### Task prompt
Bring together copies of the lines in the data below that contain the word "contemplation".

Saved data entries:
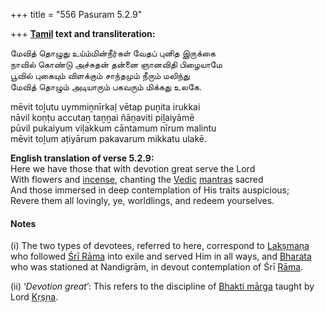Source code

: +++
title = "556 Pasuram 5.2.9"

+++
**[Tamil](/definition/tamil#history "show Tamil definitions") text and transliteration:**

மேவித் தொழுது உய்ம்மின்நீர்கள் வேதப் புனித இருக்கை  
நாவில் கொண்டு அச்சுதன் தன்னை ஞானவிதி பிழையாமே  
பூவில் புகையும் விளக்கும் சாந்தமும் நீரும் மலிந்து  
மேவித் தொழும் அடியாரும் பகவரும் மிக்கது உலகே.

mēvit toḻutu uymmiṉnīrkaḷ vētap puṉita irukkai  
nāvil koṇṭu accutaṉ taṉṉai ñāṉaviti piḻaiyāmē  
pūvil pukaiyum viḷakkum cāntamum nīrum malintu  
mēvit toḻum aṭiyārum pakavarum mikkatu ulakē.

**English translation of verse 5.2.9:**  
Here we have those that with devotion great serve the Lord  
With flowers and [incense](/definition/incense#history "show incense definitions"), chanting the [Vedic](/definition/veda#vaishnavism "show Vedic definitions") [mantras](/definition/mantra#vaishnavism "show mantras definitions") sacred  
And those immersed in deep contemplation of His traits auspicious;  
Revere them all lovingly, ye, worldlings, and redeem yourselves.

#### Notes

\(i\) The two types of devotees, referred to here, correspond to [Lakṣmaṇa](/definition/lakshmana#vaishnavism "show Lakṣmaṇa definitions") who followed [Śrī Rāma](/definition/shrirama#history "show Śrī Rāma definitions") into exile and served Him in all ways, and [Bharata](/definition/bharata#vaishnavism "show Bharata definitions") who was stationed at Nandigrām, in devout contemplation of Śrī [Rāma](/definition/rama#vaishnavism "show Rāma definitions").

\(ii\) ‘*Devotion great*’: This refers to the discipline of [Bhakti mārga](/definition/bhaktimarga#vaishnavism "show Bhakti mārga definitions") taught by Lord [Kṛṣṇa](/definition/krishna#vaishnavism "show Kṛṣṇa definitions").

### Exercise solution
And those immersed in deep contemplation of His traits auspicious;  
\(i\) The two types of devotees, referred to here, correspond to [Lakṣmaṇa](/definition/lakshmana#vaishnavism "show Lakṣmaṇa definitions") who followed [Śrī Rāma](/definition/shrirama#history "show Śrī Rāma definitions") into exile and served Him in all ways, and [Bharata](/definition/bharata#vaishnavism "show Bharata definitions") who was stationed at Nandigrām, in devout contemplation of Śrī [Rāma](/definition/rama#vaishnavism "show Rāma definitions").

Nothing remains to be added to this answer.